Saved entries

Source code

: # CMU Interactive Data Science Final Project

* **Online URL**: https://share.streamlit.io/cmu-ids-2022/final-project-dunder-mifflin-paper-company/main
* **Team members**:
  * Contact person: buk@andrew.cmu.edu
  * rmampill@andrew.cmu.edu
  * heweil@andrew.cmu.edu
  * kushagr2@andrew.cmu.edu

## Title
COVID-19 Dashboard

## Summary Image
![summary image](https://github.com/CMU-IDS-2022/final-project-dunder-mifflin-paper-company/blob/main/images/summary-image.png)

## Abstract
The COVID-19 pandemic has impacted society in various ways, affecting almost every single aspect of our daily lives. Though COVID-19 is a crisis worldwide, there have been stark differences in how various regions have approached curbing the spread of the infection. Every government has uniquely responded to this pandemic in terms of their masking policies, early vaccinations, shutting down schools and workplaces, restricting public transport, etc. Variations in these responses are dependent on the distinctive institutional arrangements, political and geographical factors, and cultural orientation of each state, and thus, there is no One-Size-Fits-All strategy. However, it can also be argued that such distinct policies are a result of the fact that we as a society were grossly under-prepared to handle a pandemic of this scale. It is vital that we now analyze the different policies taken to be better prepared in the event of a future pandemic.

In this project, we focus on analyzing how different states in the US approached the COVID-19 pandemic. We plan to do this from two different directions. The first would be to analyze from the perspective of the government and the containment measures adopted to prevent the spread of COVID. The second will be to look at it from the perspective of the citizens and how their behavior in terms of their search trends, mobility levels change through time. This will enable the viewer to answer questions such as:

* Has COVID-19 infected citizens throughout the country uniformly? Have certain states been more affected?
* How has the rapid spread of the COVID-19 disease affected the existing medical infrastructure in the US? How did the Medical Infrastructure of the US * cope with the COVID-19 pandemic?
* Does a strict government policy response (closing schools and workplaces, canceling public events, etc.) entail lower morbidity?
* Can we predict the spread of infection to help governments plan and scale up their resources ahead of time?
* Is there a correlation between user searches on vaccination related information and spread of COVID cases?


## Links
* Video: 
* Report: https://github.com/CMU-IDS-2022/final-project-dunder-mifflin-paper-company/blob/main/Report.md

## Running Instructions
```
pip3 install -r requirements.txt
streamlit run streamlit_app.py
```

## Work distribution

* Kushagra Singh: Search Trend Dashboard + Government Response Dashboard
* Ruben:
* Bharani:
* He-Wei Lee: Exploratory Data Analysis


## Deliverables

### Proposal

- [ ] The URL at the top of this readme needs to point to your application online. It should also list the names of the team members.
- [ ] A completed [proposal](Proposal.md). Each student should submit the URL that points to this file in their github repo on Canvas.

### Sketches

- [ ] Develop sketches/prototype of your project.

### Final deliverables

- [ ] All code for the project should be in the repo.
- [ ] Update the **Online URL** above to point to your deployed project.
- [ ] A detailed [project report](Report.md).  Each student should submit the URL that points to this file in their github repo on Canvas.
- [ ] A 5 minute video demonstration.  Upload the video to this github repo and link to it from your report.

**Work request**
All lines above that include the word "Canvas" should be located and copied.

**Result**
- [ ] A completed [proposal](Proposal.md). Each student should submit the URL that points to this file in their github repo on Canvas.
- [ ] A detailed [project report](Report.md).  Each student should submit the URL that points to this file in their github repo on Canvas.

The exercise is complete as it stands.